WHAT THIS TASK INVOLVES
Among the records that follow, count the lines with the string "branding"; report only that count.

RECORD EXCERPTS
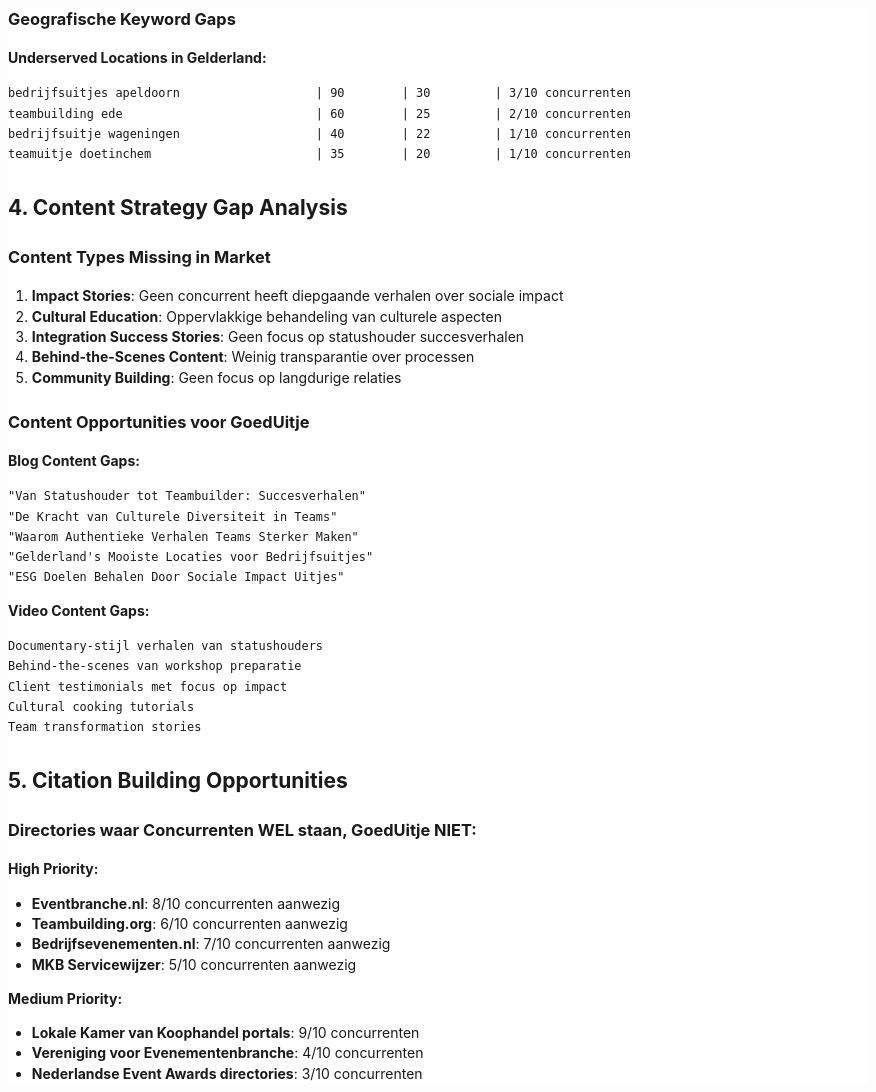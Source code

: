 ### Geografische Keyword Gaps
**Underserved Locations in Gelderland:**
```
bedrijfsuitjes apeldoorn                   | 90        | 30         | 3/10 concurrenten
teambuilding ede                           | 60        | 25         | 2/10 concurrenten
bedrijfsuitje wageningen                   | 40        | 22         | 1/10 concurrenten
teamuitje doetinchem                       | 35        | 20         | 1/10 concurrenten
```

## 4. Content Strategy Gap Analysis

### Content Types Missing in Market
1. **Impact Stories**: Geen concurrent heeft diepgaande verhalen over sociale impact
2. **Cultural Education**: Oppervlakkige behandeling van culturele aspecten
3. **Integration Success Stories**: Geen focus op statushouder succesverhalen
4. **Behind-the-Scenes Content**: Weinig transparantie over processen
5. **Community Building**: Geen focus op langdurige relaties

### Content Opportunities voor GoedUitje
**Blog Content Gaps:**
```
"Van Statushouder tot Teambuilder: Succesverhalen"
"De Kracht van Culturele Diversiteit in Teams"  
"Waarom Authentieke Verhalen Teams Sterker Maken"
"Gelderland's Mooiste Locaties voor Bedrijfsuitjes"
"ESG Doelen Behalen Door Sociale Impact Uitjes"
```

**Video Content Gaps:**
```
Documentary-stijl verhalen van statushouders
Behind-the-scenes van workshop preparatie
Client testimonials met focus op impact
Cultural cooking tutorials
Team transformation stories
```

## 5. Citation Building Opportunities

### Directories waar Concurrenten WEL staan, GoedUitje NIET:
**High Priority:**
- **Eventbranche.nl**: 8/10 concurrenten aanwezig
- **Teambuilding.org**: 6/10 concurrenten aanwezig  
- **Bedrijfsevenementen.nl**: 7/10 concurrenten aanwezig
- **MKB Servicewijzer**: 5/10 concurrenten aanwezig

**Medium Priority:**
- **Lokale Kamer van Koophandel portals**: 9/10 concurrenten
- **Vereniging voor Evenementenbranche**: 4/10 concurrenten
- **Nederlandse Event Awards directories**: 3/10 concurrenten
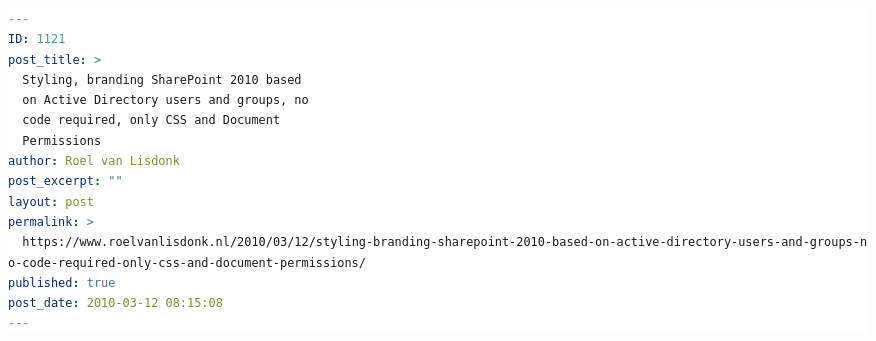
 ```yaml
---
ID: 1121
post_title: >
  Styling, branding SharePoint 2010 based
  on Active Directory users and groups, no
  code required, only CSS and Document
  Permissions
author: Roel van Lisdonk
post_excerpt: ""
layout: post
permalink: >
  https://www.roelvanlisdonk.nl/2010/03/12/styling-branding-sharepoint-2010-based-on-active-directory-users-and-groups-no-code-required-only-css-and-document-permissions/
published: true
post_date: 2010-03-12 08:15:08
---
```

SOLUTION
2